Activity: Take the lines below between the one holding "Solve the linear" and the one holding "the correct option.", inclusive, and copy them exactly. Add nothing.
-------- Task material
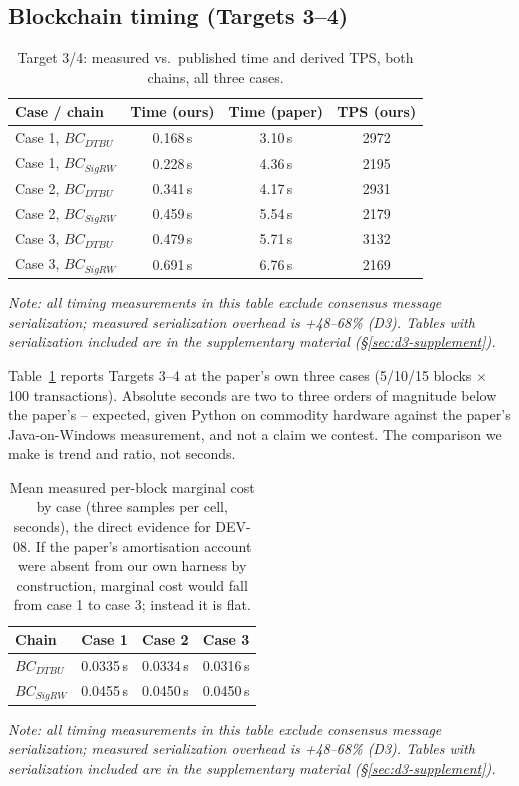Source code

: \documentclass[conference]{IEEEtran}
\begin{document}
\subsection{Blockchain timing (Targets 3--4)}
\label{sec:5c}

\begin{table}[t]
\centering
\caption{Target 3/4: measured vs.\ published time and derived TPS, both chains, all three
cases.}
\label{tab:timing}
\footnotesize
\begin{tabular}{lccc}
\hline
\textbf{Case / chain} & \textbf{Time (ours)} & \textbf{Time (paper)} & \textbf{TPS (ours)} \\
\hline
Case 1, $BC_{DTBU}$  & 0.168\,s & 3.10\,s & 2972 \\
Case 1, $BC_{SigRW}$ & 0.228\,s & 4.36\,s & 2195 \\
Case 2, $BC_{DTBU}$  & 0.341\,s & 4.17\,s & 2931 \\
Case 2, $BC_{SigRW}$ & 0.459\,s & 5.54\,s & 2179 \\
Case 3, $BC_{DTBU}$  & 0.479\,s & 5.71\,s & 3132 \\
Case 3, $BC_{SigRW}$ & 0.691\,s & 6.76\,s & 2169 \\
\hline
\end{tabular}
\vspace{2pt}
{\footnotesize\textit{Note: all timing measurements in this table exclude consensus message
serialization; measured serialization overhead is +48--68\% (D3). Tables with serialization
included are in the supplementary material (\S\ref{sec:d3-supplement}).}}
\end{table}

Table~\ref{tab:timing} reports Targets 3--4 at the paper's own three cases (5/10/15 blocks
$\times$ 100 transactions). Absolute seconds are two to three orders of magnitude below the
paper's -- expected, given Python on commodity hardware against the paper's Java-on-Windows
measurement, and not a claim we contest. The comparison we make is trend and ratio, not seconds.

\begin{table}[t]
\centering
\caption{Mean measured per-block marginal cost by case (three samples per cell, seconds), the
direct evidence for DEV-08. If the paper's amortisation account were absent from our own harness
by construction, marginal cost would fall from case 1 to case 3; instead it is
flat.}
\label{tab:marginal}
\footnotesize
\begin{tabular}{lccc}
\hline
\textbf{Chain} & \textbf{Case 1} & \textbf{Case 2} & \textbf{Case 3} \\
\hline
$BC_{DTBU}$  & 0.0335\,s & 0.0334\,s & 0.0316\,s \\
$BC_{SigRW}$ & 0.0455\,s & 0.0450\,s & 0.0450\,s \\
\hline
\end{tabular}
\vspace{2pt}
{\footnotesize\textit{Note: all timing measurements in this table exclude consensus message
serialization; measured serialization overhead is +48--68\% (D3). Tables with serialization
included are in the supplementary material (\S\ref{sec:d3-supplement}).}}
\end{table}
\end{document}
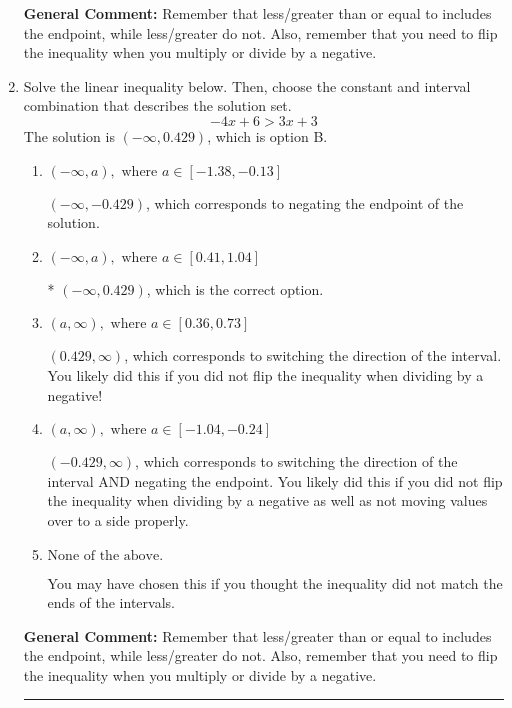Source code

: \documentclass{extbook}[14pt]
\newcommand{\litem}[1]{\item #1

\rule{\textwidth}{0.4pt}}
\begin{document}
\begin{enumerate}
{\textbf{General Comment:} Remember that less/greater than or equal to includes the endpoint, while less/greater do not. Also, remember that you need to flip the inequality when you multiply or divide by a negative.
}
\litem{
Solve the linear inequality below. Then, choose the constant and interval combination that describes the solution set.
\[ -4x + 6 > 3x + 3 \]The solution is \( (-\infty, 0.429) \), which is option B.\begin{enumerate}[label=\Alph*.]
\item \( (-\infty, a), \text{ where } a \in [-1.38, -0.13] \)

 $(-\infty, -0.429)$, which corresponds to negating the endpoint of the solution.
\item \( (-\infty, a), \text{ where } a \in [0.41, 1.04] \)

* $(-\infty, 0.429)$, which is the correct option.
\item \( (a, \infty), \text{ where } a \in [0.36, 0.73] \)

 $(0.429, \infty)$, which corresponds to switching the direction of the interval. You likely did this if you did not flip the inequality when dividing by a negative!
\item \( (a, \infty), \text{ where } a \in [-1.04, -0.24] \)

 $(-0.429, \infty)$, which corresponds to switching the direction of the interval AND negating the endpoint. You likely did this if you did not flip the inequality when dividing by a negative as well as not moving values over to a side properly.
\item \( \text{None of the above}. \)

You may have chosen this if you thought the inequality did not match the ends of the intervals.
\end{enumerate}

\textbf{General Comment:} Remember that less/greater than or equal to includes the endpoint, while less/greater do not. Also, remember that you need to flip the inequality when you multiply or divide by a negative.
}
\end{enumerate}
\end{document}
----------------
Response to the exercise:
Solve the linear inequality below. Then, choose the constant and interval combination that describes the solution set.
\[ -4x + 6 > 3x + 3 \]The solution is \( (-\infty, 0.429) \), which is option B.\begin{enumerate}[label=\Alph*.]
\item \( (-\infty, a), \text{ where } a \in [-1.38, -0.13] \)

 $(-\infty, -0.429)$, which corresponds to negating the endpoint of the solution.
\item \( (-\infty, a), \text{ where } a \in [0.41, 1.04] \)

* $(-\infty, 0.429)$, which is the correct option.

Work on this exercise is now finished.